----- Given data

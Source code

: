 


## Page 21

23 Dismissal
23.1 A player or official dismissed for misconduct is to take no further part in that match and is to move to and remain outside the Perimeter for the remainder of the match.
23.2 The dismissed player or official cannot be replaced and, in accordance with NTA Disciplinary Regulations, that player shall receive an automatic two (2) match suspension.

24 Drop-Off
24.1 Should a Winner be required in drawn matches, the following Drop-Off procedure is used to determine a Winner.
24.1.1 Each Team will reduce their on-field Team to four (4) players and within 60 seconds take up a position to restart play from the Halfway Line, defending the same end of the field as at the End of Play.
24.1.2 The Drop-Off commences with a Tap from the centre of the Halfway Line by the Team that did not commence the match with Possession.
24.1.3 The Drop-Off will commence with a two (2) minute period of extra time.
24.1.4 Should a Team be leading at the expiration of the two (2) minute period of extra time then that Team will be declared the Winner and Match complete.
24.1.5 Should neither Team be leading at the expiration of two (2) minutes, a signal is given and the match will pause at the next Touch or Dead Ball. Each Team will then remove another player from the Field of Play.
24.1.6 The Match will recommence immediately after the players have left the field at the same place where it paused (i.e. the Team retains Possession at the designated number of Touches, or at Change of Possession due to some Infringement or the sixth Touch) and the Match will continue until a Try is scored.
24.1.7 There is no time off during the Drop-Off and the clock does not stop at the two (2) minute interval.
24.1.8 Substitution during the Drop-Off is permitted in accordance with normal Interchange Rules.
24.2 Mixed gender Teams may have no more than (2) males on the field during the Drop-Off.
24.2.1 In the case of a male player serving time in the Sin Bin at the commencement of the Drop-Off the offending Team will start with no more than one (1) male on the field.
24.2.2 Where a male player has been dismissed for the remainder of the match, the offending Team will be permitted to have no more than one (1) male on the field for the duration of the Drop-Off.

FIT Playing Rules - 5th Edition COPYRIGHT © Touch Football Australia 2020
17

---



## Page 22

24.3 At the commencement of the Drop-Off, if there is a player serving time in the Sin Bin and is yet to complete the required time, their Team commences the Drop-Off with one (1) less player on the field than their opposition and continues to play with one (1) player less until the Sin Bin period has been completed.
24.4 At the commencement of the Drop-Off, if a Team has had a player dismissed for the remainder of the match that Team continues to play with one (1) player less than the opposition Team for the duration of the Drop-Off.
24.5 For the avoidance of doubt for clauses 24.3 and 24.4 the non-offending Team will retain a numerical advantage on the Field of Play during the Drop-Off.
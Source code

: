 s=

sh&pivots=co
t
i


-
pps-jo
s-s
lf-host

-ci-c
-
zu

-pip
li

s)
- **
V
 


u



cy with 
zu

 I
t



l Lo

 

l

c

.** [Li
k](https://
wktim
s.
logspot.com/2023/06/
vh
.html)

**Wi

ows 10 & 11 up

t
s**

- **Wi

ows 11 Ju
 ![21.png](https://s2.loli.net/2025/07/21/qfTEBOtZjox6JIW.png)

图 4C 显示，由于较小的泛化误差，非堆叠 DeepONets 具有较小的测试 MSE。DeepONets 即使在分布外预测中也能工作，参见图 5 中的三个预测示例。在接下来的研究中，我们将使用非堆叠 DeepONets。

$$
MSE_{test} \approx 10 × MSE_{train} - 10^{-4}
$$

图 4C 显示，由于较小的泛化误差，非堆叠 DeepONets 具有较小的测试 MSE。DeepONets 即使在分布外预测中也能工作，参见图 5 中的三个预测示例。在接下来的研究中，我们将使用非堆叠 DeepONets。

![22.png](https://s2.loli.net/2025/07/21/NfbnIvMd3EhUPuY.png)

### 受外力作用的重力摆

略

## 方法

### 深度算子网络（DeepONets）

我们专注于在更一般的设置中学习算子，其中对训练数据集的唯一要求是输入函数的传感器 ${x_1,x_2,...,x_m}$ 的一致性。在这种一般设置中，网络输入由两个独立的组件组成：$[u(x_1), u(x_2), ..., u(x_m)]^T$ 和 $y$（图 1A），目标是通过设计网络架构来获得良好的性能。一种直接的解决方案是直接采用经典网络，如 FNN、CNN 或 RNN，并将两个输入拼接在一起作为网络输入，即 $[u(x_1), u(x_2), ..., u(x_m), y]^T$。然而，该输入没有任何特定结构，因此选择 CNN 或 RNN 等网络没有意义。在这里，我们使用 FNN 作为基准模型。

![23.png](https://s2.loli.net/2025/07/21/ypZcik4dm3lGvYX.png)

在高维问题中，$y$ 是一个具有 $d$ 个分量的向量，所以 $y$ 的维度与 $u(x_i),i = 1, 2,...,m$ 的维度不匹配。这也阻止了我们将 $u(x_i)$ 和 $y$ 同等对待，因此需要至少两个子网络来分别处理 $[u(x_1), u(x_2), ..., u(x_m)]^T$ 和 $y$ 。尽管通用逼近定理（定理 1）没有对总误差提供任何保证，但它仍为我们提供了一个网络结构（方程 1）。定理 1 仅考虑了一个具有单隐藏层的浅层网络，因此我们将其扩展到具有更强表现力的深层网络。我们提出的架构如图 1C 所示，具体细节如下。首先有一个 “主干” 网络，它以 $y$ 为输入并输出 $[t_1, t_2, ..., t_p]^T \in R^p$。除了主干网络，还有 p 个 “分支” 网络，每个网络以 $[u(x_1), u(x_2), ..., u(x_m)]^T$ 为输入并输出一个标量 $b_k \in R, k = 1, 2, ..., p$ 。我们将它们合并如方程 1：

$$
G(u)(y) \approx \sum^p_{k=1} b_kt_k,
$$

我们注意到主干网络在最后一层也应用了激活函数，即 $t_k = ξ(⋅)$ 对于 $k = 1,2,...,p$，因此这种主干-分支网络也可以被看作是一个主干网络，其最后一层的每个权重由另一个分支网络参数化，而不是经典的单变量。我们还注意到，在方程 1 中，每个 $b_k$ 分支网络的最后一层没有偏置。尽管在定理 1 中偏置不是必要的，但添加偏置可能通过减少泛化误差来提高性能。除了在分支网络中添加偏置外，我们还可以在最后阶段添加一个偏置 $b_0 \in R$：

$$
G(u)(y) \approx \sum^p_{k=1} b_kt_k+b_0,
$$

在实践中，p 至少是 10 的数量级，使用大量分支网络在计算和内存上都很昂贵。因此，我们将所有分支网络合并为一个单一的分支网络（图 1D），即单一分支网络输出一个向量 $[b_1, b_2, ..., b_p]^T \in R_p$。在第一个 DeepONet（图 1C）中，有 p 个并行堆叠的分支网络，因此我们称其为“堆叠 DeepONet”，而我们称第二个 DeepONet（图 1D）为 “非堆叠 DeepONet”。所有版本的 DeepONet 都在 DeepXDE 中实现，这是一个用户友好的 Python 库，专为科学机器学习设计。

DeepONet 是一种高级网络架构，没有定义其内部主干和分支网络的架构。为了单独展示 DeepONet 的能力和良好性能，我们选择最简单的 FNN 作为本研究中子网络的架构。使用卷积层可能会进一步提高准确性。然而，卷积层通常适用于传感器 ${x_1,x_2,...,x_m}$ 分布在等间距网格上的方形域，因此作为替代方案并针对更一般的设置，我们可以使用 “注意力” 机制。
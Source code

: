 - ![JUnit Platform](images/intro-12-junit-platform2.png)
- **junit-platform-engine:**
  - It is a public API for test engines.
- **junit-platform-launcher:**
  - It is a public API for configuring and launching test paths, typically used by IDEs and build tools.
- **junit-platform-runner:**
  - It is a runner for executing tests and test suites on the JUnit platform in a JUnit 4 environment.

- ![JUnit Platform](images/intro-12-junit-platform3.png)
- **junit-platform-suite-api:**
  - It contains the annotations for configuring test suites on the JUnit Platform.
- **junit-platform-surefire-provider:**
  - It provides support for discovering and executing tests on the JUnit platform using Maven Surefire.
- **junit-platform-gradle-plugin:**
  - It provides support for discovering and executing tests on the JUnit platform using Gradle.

----------

**What this task involves**:
Output each line exactly, from the first line of the data down to the line that contains "24.1 Should a", both included.

**Answer for this exercise**:
Source code

: 


## Page 21

23 Dismissal
23.1 A player or official dismissed for misconduct is to take no further part in that match and is to move to and remain outside the Perimeter for the remainder of the match.
23.2 The dismissed player or official cannot be replaced and, in accordance with NTA Disciplinary Regulations, that player shall receive an automatic two (2) match suspension.

24 Drop-Off
24.1 Should a Winner be required in drawn matches, the following Drop-Off procedure is used to determine a Winner.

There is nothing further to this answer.